Las únicas enfermedades crónicas que matan son el
descuido y el desamor. El cáncer no es peor que cualquiera de ellas. Sin
embargo, su padecimiento deja secuelas que
jamás se curan en el cuerpo y en el alma.
Mariale
tenía 9 años cuando la conocí. Le habían amputado una pierna y debido a la
quimioterapia había perdido la totalidad del cabello. El día antes de darla de
alta, cuando nos estábamos despidiendo me abrazó fuertemente, la represa de sus
párpados abrió las compuertas y un torrente de agua salada mojó mi hombro.

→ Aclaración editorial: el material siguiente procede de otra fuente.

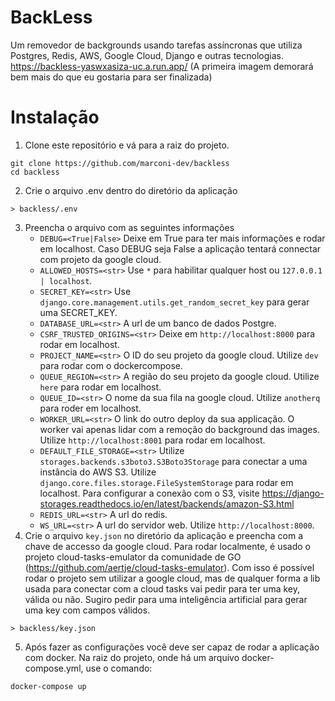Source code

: # BackLess
Um removedor de backgrounds usando tarefas assíncronas que utiliza Postgres, Redis, AWS, Google Cloud, Django e outras tecnologias.
https://backless-yaswxasiza-uc.a.run.app/ (A primeira imagem demorará bem mais do que eu gostaria para ser finalizada)
# Instalação
1. Clone este repositório e vá para a raiz do projeto.
```
git clone https://github.com/marconi-dev/backless
cd backless
```
2. Crie o arquivo .env dentro do diretório da aplicação
```
> backless/.env
```
3. Preencha o arquivo com as seguintes informações
    - `DEBUG=<True|False>` Deixe em True para ter mais informações e rodar em localhost. Caso DEBUG seja False a aplicação tentará connectar com projeto da google cloud.
    - `ALLOWED_HOSTS=<str>` Use `*` para habilitar qualquer host ou `127.0.0.1 | localhost`.
    - `SECRET_KEY=<str>` Use `django.core.management.utils.get_random_secret_key` para gerar uma SECRET_KEY.
    - `DATABASE_URL=<str>` A url de um banco de dados Postgre.
    - `CSRF_TRUSTED_ORIGINS=<str>` Deixe em `http://localhost:8000` para rodar em localhost.
    - `PROJECT_NAME=<str>` O ID do seu projeto da google cloud. Utilize `dev` para rodar com o dockercompose.
    - `QUEUE_REGION=<str>` A região do seu projeto da google cloud. Utilize `here` para rodar em localhost.
    - `QUEUE_ID=<str>` O nome da sua fila na google cloud. Utilize `anotherq` para roder em localhost.
    - `WORKER_URL=<str>` O link do outro deploy da sua applicação. O worker vai apenas lidar com a remoção do background das images. Utilize `http://localhost:8001` para rodar em localhost.
    - `DEFAULT_FILE_STORAGE=<str>` Utilize `storages.backends.s3boto3.S3Boto3Storage` para conectar a uma instância do AWS S3. Utilize `django.core.files.storage.FileSystemStorage` para rodar em localhost. Para configurar a conexão com o S3, visite https://django-storages.readthedocs.io/en/latest/backends/amazon-S3.html 
    - `REDIS_URL=<str>` A url do redis. 
    - `WS_URL=<str>` A url do servidor web. Utilize `http://localhost:8000`.
4. Crie o arquivo `key.json` no diretório da aplicação e preencha com a chave de accesso da google cloud. Para rodar localmente, é usado o projeto cloud-tasks-emulator da comunidade de GO (https://github.com/aertje/cloud-tasks-emulator). Com isso é possível rodar o projeto sem utilizar a google cloud, mas de qualquer forma a lib usada para conectar com a cloud tasks vai pedir para ter uma key, válida ou não. Sugiro pedir para uma inteligência artificial para gerar uma key com campos válidos.  
```
> backless/key.json
``` 
5. Após fazer as configurações você deve ser capaz de rodar a aplicação com docker. Na raiz do projeto, onde há um arquivo docker-compose.yml, use o comando:
```
docker-compose up
```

Temía las burlas de sus compañeros al regresar a la escuela. Nunca volvería a
ser una niña como las demás.
Al
día siguiente la acompañé en su última consulta. Abrí mi mochila y le mostré mi
cajita de música. Al abrirla, una pequeña bailarina, de puntillas sobre su
único pie visible, giraba al sonido de la dulce melodía.
-
Ella tampoco es una niña como las demás. Tú decides si lloras o bailas.
-
¿Me la regalas? Voy a bailar.
Hay días en los que al
contemplar mi propio cuerpo mutilado siento que, como una vez me dijera el
poeta Gustavo Pereira, “cierta humedad
se desprende de las cavernas del alma y empañan por un momento la mirada”. Entonces,
cuando estoy a punto de sucumbir ante la autocompasión, acordándome de mi
cajita de música decido ser campeona de vuelo paralímpico.